**Requirement:**
Should the word "modes" occur in a line of the records, copy that line.

**Record set:**
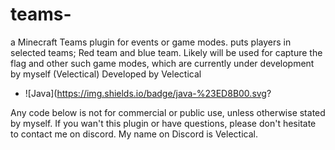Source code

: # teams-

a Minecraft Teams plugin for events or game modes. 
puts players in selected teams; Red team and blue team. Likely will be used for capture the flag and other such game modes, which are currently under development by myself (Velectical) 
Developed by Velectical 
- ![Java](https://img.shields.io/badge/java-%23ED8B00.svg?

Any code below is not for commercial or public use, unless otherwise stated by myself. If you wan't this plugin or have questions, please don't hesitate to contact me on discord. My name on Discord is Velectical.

**Exercise solution:**
a Minecraft Teams plugin for events or game modes. 
puts players in selected teams; Red team and blue team. Likely will be used for capture the flag and other such game modes, which are currently under development by myself (Velectical) 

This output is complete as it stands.